## YOUR TASK:
State, as a bare number, how many lines below contain "export".

Stored dataset items

------

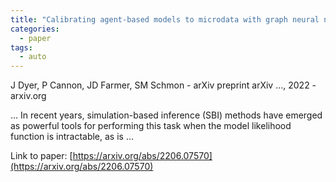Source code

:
```yaml
---
title: "Calibrating agent-based models to microdata with graph neural networks"
categories:
  - paper
tags:
  - auto
---
```

J Dyer, P Cannon, JD Farmer, SM Schmon - arXiv preprint arXiv …, 2022 - arxiv.org

… In recent years, simulation-based inference (SBI) methods have emerged as powerful tools for performing this task when the model likelihood function is intractable, as is …

Link to paper: [https://arxiv.org/abs/2206.07570](https://arxiv.org/abs/2206.07570)
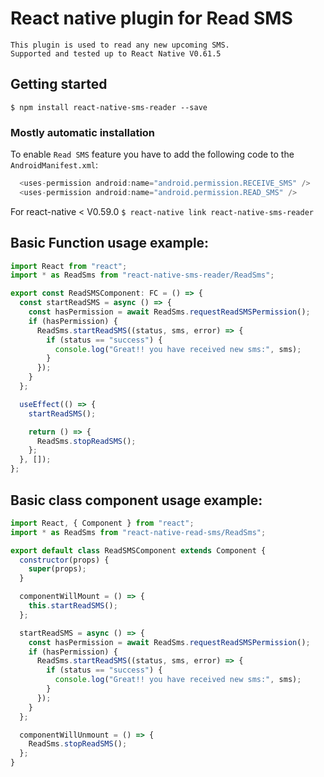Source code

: # React native plugin for Read SMS

    This plugin is used to read any new upcoming SMS.
    Supported and tested up to React Native V0.61.5

## Getting started

`$ npm install react-native-sms-reader --save`

### Mostly automatic installation

To enable `Read SMS` feature you have to add the following code to the `AndroidManifest.xml`:

```java
  <uses-permission android:name="android.permission.RECEIVE_SMS" />
  <uses-permission android:name="android.permission.READ_SMS" />
```

For react-native < V0.59.0
`$ react-native link react-native-sms-reader`

## Basic Function usage example:

```javascript
import React from "react";
import * as ReadSms from "react-native-sms-reader/ReadSms";

export const ReadSMSComponent: FC = () => {
  const startReadSMS = async () => {
    const hasPermission = await ReadSms.requestReadSMSPermission();
    if (hasPermission) {
      ReadSms.startReadSMS((status, sms, error) => {
        if (status == "success") {
          console.log("Great!! you have received new sms:", sms);
        }
      });
    }
  };

  useEffect(() => {
    startReadSMS();

    return () => {
      ReadSms.stopReadSMS();
    };
  }, []);
};
```

## Basic class component usage example:

```javascript
import React, { Component } from "react";
import * as ReadSms from "react-native-read-sms/ReadSms";

export default class ReadSMSComponent extends Component {
  constructor(props) {
    super(props);
  }

  componentWillMount = () => {
    this.startReadSMS();
  };

  startReadSMS = async () => {
    const hasPermission = await ReadSms.requestReadSMSPermission();
    if (hasPermission) {
      ReadSms.startReadSMS((status, sms, error) => {
        if (status == "success") {
          console.log("Great!! you have received new sms:", sms);
        }
      });
    }
  };

  componentWillUnmount = () => {
    ReadSms.stopReadSMS();
  };
}
```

------

## THE COMPLETED TASK:
2